■ Problem statement
Scan the entries below for lines holding "zhihu". Give the number of such lines alone.

■ Data for the task
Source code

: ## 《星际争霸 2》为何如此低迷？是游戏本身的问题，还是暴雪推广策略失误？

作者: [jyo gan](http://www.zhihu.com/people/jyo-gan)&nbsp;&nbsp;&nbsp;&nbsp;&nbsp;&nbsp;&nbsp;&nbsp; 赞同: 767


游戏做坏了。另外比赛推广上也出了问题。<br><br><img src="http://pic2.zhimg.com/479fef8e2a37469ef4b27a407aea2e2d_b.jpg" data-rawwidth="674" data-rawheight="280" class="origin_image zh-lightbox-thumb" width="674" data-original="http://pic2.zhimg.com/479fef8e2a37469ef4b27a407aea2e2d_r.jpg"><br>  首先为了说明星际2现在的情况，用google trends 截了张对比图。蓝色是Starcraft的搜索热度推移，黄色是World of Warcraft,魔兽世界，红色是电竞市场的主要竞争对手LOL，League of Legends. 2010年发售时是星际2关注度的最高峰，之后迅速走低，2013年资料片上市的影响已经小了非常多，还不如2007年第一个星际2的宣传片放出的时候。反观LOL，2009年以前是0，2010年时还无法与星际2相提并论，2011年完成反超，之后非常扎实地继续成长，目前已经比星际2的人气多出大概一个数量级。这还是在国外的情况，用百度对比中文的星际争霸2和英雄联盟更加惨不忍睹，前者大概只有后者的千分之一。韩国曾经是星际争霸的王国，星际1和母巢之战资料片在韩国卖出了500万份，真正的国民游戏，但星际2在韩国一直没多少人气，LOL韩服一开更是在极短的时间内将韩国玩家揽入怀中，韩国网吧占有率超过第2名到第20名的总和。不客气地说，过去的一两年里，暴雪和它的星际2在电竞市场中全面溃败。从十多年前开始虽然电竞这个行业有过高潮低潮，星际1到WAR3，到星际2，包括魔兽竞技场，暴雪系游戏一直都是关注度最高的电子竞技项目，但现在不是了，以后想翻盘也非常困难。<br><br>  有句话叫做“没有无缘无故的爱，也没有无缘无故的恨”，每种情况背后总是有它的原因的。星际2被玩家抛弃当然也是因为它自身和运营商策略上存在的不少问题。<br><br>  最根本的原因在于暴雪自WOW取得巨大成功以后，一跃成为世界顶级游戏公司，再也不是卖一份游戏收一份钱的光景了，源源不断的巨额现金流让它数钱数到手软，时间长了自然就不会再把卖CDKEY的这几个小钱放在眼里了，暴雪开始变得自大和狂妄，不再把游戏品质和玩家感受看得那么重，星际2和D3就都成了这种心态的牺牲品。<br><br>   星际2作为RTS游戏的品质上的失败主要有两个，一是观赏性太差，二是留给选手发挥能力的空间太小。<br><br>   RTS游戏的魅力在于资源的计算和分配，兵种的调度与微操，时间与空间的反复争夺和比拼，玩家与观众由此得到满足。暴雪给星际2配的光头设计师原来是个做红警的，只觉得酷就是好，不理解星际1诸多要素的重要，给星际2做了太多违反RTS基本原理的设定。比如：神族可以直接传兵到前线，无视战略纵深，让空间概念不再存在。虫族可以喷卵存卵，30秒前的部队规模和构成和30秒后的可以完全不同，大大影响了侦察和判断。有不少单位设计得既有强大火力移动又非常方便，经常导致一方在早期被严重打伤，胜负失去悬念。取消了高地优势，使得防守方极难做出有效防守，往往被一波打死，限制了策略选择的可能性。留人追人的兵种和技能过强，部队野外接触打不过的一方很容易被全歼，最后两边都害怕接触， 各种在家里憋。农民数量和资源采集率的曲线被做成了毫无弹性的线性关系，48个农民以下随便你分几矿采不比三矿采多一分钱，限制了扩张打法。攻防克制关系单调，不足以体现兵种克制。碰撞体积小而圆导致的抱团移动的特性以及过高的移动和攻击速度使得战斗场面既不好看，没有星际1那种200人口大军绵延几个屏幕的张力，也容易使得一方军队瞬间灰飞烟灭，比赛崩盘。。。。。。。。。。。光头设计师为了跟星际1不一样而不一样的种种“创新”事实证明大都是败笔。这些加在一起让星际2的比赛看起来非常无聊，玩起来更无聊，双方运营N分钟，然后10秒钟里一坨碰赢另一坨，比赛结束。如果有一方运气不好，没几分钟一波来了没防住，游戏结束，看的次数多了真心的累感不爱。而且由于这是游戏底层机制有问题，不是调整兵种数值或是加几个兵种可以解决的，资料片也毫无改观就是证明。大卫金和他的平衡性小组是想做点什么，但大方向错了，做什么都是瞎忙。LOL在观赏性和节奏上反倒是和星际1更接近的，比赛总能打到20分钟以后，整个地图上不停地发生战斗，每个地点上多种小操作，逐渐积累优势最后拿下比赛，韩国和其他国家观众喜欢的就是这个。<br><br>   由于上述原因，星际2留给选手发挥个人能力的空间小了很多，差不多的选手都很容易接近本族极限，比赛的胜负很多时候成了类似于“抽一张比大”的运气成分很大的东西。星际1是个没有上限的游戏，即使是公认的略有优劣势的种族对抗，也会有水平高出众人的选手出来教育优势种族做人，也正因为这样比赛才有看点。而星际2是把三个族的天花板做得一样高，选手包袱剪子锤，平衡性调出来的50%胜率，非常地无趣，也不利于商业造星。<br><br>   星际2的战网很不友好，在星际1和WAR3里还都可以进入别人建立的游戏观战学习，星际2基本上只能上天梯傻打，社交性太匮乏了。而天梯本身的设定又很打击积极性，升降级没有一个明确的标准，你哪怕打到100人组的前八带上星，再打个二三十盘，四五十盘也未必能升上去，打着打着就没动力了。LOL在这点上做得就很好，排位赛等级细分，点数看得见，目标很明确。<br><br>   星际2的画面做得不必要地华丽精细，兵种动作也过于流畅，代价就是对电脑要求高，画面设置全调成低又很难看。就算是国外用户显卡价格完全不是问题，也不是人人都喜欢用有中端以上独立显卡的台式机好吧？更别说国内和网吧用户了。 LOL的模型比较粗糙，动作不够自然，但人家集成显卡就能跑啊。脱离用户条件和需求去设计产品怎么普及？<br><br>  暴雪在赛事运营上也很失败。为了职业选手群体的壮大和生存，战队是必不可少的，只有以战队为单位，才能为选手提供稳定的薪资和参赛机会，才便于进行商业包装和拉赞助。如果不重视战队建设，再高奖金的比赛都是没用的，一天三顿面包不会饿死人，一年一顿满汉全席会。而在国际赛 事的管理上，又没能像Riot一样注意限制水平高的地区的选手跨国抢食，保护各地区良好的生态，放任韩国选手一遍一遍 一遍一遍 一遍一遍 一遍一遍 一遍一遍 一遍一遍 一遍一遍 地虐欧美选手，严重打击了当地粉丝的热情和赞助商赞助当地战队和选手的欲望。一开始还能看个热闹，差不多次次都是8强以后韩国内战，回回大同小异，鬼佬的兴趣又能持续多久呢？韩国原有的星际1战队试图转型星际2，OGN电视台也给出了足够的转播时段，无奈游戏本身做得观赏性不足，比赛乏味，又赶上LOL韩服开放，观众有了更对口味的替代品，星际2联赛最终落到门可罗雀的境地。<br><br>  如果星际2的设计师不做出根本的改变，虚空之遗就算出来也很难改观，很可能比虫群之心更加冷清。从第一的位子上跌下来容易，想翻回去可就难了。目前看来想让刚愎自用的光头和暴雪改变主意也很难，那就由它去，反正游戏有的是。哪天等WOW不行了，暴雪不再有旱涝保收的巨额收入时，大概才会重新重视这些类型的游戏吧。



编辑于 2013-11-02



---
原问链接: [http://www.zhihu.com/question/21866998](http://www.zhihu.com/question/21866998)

■ Solution for this task
2